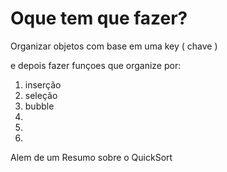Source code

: # Oque tem que fazer?

Organizar objetos com base em uma key ( chave )

e depois fazer funçoes que organize por:

1. inserção
2. seleção
3. bubble
4. 
5.
6.

Alem de um Resumo sobre o QuickSort
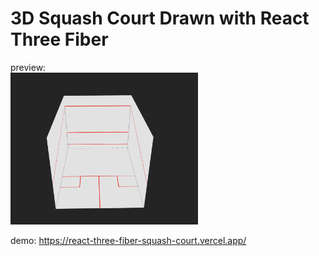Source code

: # 3D Squash Court Drawn with React Three Fiber

preview:
<br/>
<img src='./demo.png' width='300px'/>

demo:
https://react-three-fiber-squash-court.vercel.app/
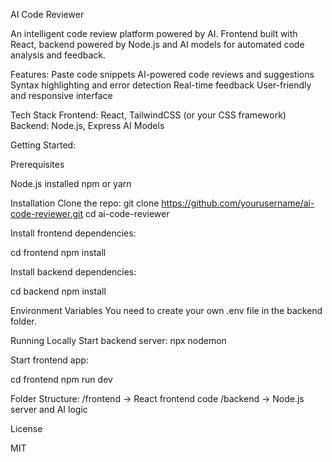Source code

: AI Code Reviewer

An intelligent code review platform powered by AI.
Frontend built with React, backend powered by Node.js and AI models for automated code analysis and feedback.

Features:
Paste code snippets
AI-powered code reviews and suggestions
Syntax highlighting and error detection
Real-time feedback
User-friendly and responsive interface

Tech Stack
Frontend: React, TailwindCSS (or your CSS framework)
Backend: Node.js, Express
AI Models

Getting Started:

Prerequisites

Node.js installed
npm or yarn

Installation
Clone the repo:
git clone https://github.com/yourusername/ai-code-reviewer.git
cd ai-code-reviewer

Install frontend dependencies:

cd frontend
npm install

Install backend dependencies:

cd backend
npm install

Environment Variables
You need to create your own .env file in the backend folder.

Running Locally
Start backend server:
npx nodemon

Start frontend app:

cd frontend
npm run dev

Folder Structure:
/frontend   → React frontend code
/backend    → Node.js server and AI logic

License

MIT
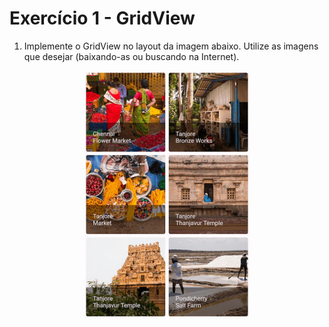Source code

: # Exercício 1 - GridView

1. Implemente o GridView no layout da imagem abaixo. Utilize as
imagens que desejar (baixando-as ou buscando na Internet).

<p align="center">
  <img src="image.png" alt="Exemplo GridView" />
</p>
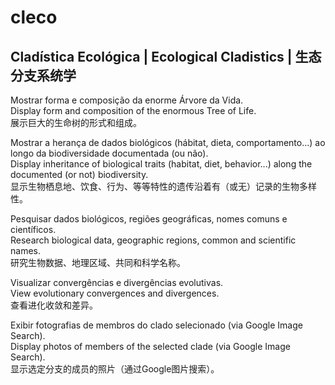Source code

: # cleco

## Cladística Ecológica | Ecological Cladistics | 生态分支系统学

Mostrar forma e composição da enorme Árvore da Vida.  
Display form and composition of the enormous Tree of Life.  
展示巨大的生命树的形式和组成。
  

  
Mostrar a herança de dados biológicos (hábitat, dieta, comportamento...) ao longo da biodiversidade documentada (ou não).  
Display inheritance of biological traits (habitat, diet, behavior...) along the documented (or not) biodiversity.  
显示生物栖息地、饮食、行为、等等特性的遗传沿着有（或无）记录的生物多样性。

Pesquisar dados biológicos, regiões geográficas, nomes comuns e científicos.  
Research biological data, geographic regions, common and scientific names.  
研究生物数据、地理区域、共同和科学名称。

Visualizar convergências e divergências evolutivas.  
View evolutionary convergences and divergences.  
查看进化收敛和差异。

Exibir fotografias de membros do clado selecionado (via Google Image Search).  
Display photos of members of the selected clade (via Google Image Search).  
显示选定分支的成员的照片（通过Google图片搜索）。
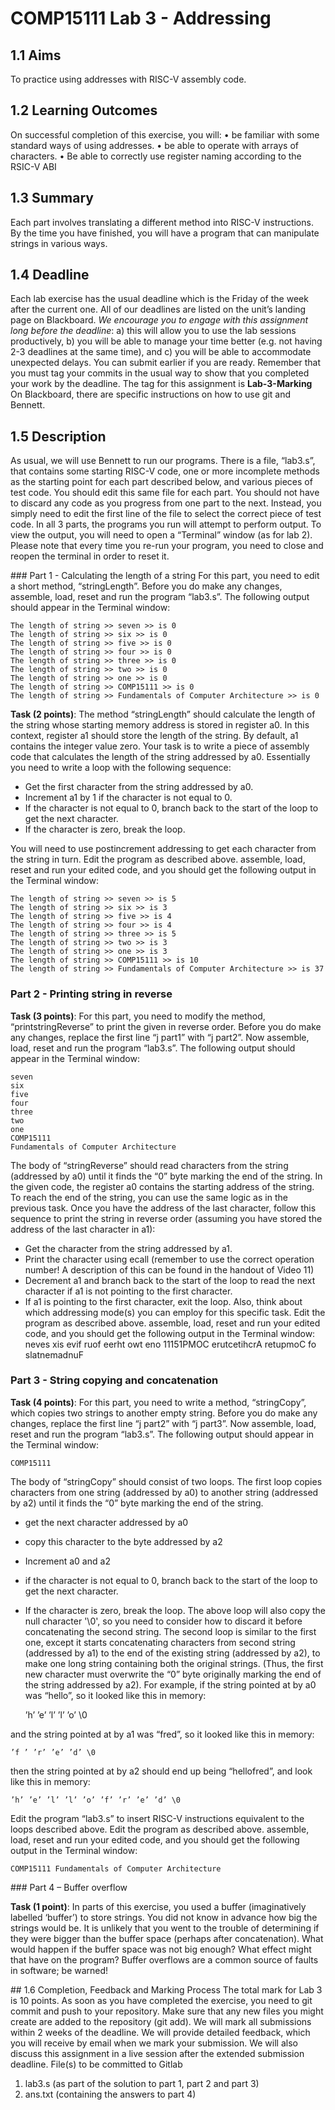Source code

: # COMP15111 Lab 3 - Addressing

## 1.1 Aims
To practice using addresses with RISC-V assembly code.

## 1.2 Learning Outcomes
On successful completion of this exercise, you will:
• be familiar with some standard ways of using addresses.
• be able to operate with arrays of characters.
• Be able to correctly use register naming according to the RSIC-V ABI

## 1.3 Summary
Each part involves translating a different method into RISC-V instructions. By the time you have finished, you will have a program that can manipulate strings in various ways.

## 1.4 Deadline
Each lab exercise has the usual deadline which is the Friday of the week after the current one. All of our deadlines are listed on the unit’s landing page on Blackboard. *We encourage you to engage with this assignment long before the deadline*: a) this will allow you to use the lab sessions productively, b) you will be able to manage your time better (e.g. not having 2-3 deadlines at the same time), and c) you will be able to accommodate unexpected delays. You can submit earlier if you are ready.
Remember that you must tag your commits in the usual way to show that you completed your work by the deadline. The tag for this assignment is **Lab-3-Marking**
On Blackboard, there are specific instructions on how to use git and Bennett.

## 1.5 Description
As usual, we will use Bennett to run our programs.
There is a file, “lab3.s”, that contains some starting RISC-V code, one or more incomplete methods as the starting point for each part described below, and various pieces of test code. You should edit this same file for each part. You should not have to discard any code as you progress from one part to the next.
Instead, you simply need to edit the first line of the file to select the correct piece of test code.
In all 3 parts, the programs you run will attempt to perform output. To view the output, you will need to open a “Terminal” window (as for lab 2).
Please note that every time you re-run your program, you need to close and reopen the terminal in order to reset it.
  
### Part 1 - Calculating the length of a string
For this part, you need to edit a short method, “stringLength”. Before you do make any changes, assemble, load, reset and run the program “lab3.s”. The following output should appear in the Terminal window:

    The length of string >> seven >> is 0
    The length of string >> six >> is 0
    The length of string >> five >> is 0
    The length of string >> four >> is 0
    The length of string >> three >> is 0
    The length of string >> two >> is 0
    The length of string >> one >> is 0
    The length of string >> COMP15111 >> is 0
    The length of string >> Fundamentals of Computer Architecture >> is 0

**Task (2 points)**: The method “stringLength” should calculate the length of the string whose starting memory address is stored in register a0. In this context, register a1 should store the length of the string. By default, a1 contains the integer value zero. Your task is to write a piece of assembly code that calculates the length of the string addressed by a0. Essentially you need to write a loop with the following sequence:

- Get the first character from the string addressed by a0.
- Increment a1 by 1 if the character is not equal to 0.
- If the character is not equal to 0, branch back to the start of the loop to get the next character.
- If the character is zero, break the loop.

You will need to use postincrement addressing to get each character from the string in turn.
Edit the program as described above. assemble, load, reset and run your edited code, and you should get the
following output in the Terminal window:

    The length of string >> seven >> is 5
    The length of string >> six >> is 3
    The length of string >> five >> is 4
    The length of string >> four >> is 4
    The length of string >> three >> is 5
    The length of string >> two >> is 3
    The length of string >> one >> is 3
    The length of string >> COMP15111 >> is 10
    The length of string >> Fundamentals of Computer Architecture >> is 37

### Part 2 - Printing string in reverse

**Task (3 points)**: For this part, you need to modify the method, “printstringReverse” to print the given in reverse order. Before you do make any changes, replace the first line “j part1” with “j part2”. Now assemble, load, reset and run the program “lab3.s”. The following output should appear in the Terminal window:

    seven
    six
    five
    four
    three
    two
    one
    COMP15111
    Fundamentals of Computer Architecture

The body of “stringReverse” should read characters from the string (addressed by a0) until it finds the “0” byte marking the end of the string. In the given code, the register a0 contains the starting address of the string. To reach the end of the string, you can use the same logic as in the previous task.
Once you have the address of the last character, follow this sequence to print the string in reverse order (assuming you have stored the address of the last character in a1):
- Get the character from the string addressed by a1.
- Print the character using ecall (remember to use the correct operation number! A description of this
can be found in the handout of Video 11)
- Decrement a1 and branch back to the start of the loop to read the next character if a1 is not pointing to the first character.
- If a1 is pointing to the first character, exit the loop.
Also, think about which addressing mode(s) you can employ for this specific task.
Edit the program as described above. assemble, load, reset and run your edited code, and you should get the following output in the Terminal window:
    neves
    xis
    evif
    ruof
    eerht
    owt
    eno
    11151PMOC
    erutcetihcrA retupmoC fo slatnemadnuF

### Part 3 - String copying and concatenation

**Task (4 points)**: For this part, you need to write a method, “stringCopy”, which copies two strings to another empty string. Before you do make any changes, replace the first line “j part2” with “j part3”. Now assemble, load, reset and run the program “lab3.s”. The following output should appear in the Terminal window:

    COMP15111

The body of “stringCopy” should consist of two loops. The first loop copies characters from one string (addressed by a0) to another string (addressed by a2) until it finds the “0” byte marking the end of the string.
- get the next character addressed by a0
- copy this character to the byte addressed by a2
- Increment a0 and a2
- if the character is not equal to 0, branch back to the start of the loop to get the next character.
- If the character is zero, break the loop.
The above loop will also copy the null character '\0', so you need to consider how to discard it before concatenating the second string.
The second loop is similar to the first one, except it starts concatenating characters from second string (addressed by a1) to the end of the existing string (addressed by a2), to make one long string containing both the original strings. (Thus, the first new character must overwrite the “0” byte originally marking the end of the string addressed by a2).
For example, if the string pointed at by a0 was “hello”, so it looked like this in memory:

    ’h’ ’e’ ’l’ ’l’ ’o’ \0

and the string pointed at by a1 was “fred”, so it looked like this in memory:

    ’f ’ ’r’ ’e’ ’d’ \0

then the string pointed at by a2 should end up being “hellofred”, and look like this in memory:

    ’h’ ’e’ ’l’ ’l’ ’o’ ’f’ ’r’ ’e’ ’d’ \0

Edit the program “lab3.s” to insert RISC-V instructions equivalent to the loops described above. Edit the program as described above. assemble, load, reset and run your edited code, and you should get the following output in the Terminal window:

    COMP15111 Fundamentals of Computer Architecture

### Part 4 – Buffer overflow

**Task (1 point)**: In parts of this exercise, you used a buffer (imaginatively labelled ‘buffer’) to store strings. You did not know in advance how big the strings would be. It is unlikely that you went to the trouble of determining if they were bigger than the buffer space (perhaps after concatenation).
What would happen if the buffer space
was not big enough? What effect might
that have on the program?
Buffer overflows are a common source of faults in software; be warned!


## 1.6 Completion, Feedback and Marking Process
The total mark for Lab 3 is 10 points. As soon as you have completed the exercise, you need to git commit and push to your repository. Make sure that any new files you might create are added to the repository (git add).
We will mark all submissions within 2 weeks of the deadline. We will provide detailed feedback, which you will receive by email when we mark your submission. We will also discuss this assignment in a live session after the extended submission deadline.
File(s) to be committed to Gitlab
1) lab3.s (as part of the solution to part 1, part 2 and part 3)
2) ans.txt (containing the answers to part 4)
★ ★ ★
In the listing above, how many of the lines include "seven"? Give only the figure.

# [REPLY TO THE TASK]
3